- **Aim of the task**: Give again, word for word, every line below from the one that has "LevelDB Cache Store" through the one that has "services, org.infinispan.cdi:jdg-6.3 meta-inf", both included, and no others.

- **Source information**:
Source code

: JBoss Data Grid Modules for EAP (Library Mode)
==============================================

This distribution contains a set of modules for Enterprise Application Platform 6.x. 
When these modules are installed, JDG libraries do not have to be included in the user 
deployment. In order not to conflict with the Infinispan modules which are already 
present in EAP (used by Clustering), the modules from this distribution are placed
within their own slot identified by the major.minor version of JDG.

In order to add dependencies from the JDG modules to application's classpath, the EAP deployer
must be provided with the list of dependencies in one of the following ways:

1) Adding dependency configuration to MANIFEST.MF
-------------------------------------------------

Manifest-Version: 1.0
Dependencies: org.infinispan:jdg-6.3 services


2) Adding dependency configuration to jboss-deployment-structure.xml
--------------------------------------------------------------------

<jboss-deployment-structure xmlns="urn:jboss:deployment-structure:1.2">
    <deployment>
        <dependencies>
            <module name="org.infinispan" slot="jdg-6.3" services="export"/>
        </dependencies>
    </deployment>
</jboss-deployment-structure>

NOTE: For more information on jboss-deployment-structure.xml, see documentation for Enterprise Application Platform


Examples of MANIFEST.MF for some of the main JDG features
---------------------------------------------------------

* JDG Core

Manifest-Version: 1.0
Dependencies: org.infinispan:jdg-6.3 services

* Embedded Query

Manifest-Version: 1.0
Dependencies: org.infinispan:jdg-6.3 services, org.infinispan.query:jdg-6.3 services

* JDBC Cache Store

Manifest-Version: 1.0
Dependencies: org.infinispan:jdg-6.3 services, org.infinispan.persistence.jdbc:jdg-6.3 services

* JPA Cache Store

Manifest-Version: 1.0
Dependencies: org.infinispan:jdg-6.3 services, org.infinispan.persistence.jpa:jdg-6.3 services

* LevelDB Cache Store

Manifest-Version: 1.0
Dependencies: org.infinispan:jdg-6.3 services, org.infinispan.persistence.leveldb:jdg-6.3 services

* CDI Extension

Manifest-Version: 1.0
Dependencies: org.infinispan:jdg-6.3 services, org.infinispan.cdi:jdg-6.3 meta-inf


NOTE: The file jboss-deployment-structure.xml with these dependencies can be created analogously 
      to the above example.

- **Task answer**:
* LevelDB Cache Store

Manifest-Version: 1.0
Dependencies: org.infinispan:jdg-6.3 services, org.infinispan.persistence.leveldb:jdg-6.3 services

* CDI Extension

Manifest-Version: 1.0
Dependencies: org.infinispan:jdg-6.3 services, org.infinispan.cdi:jdg-6.3 meta-inf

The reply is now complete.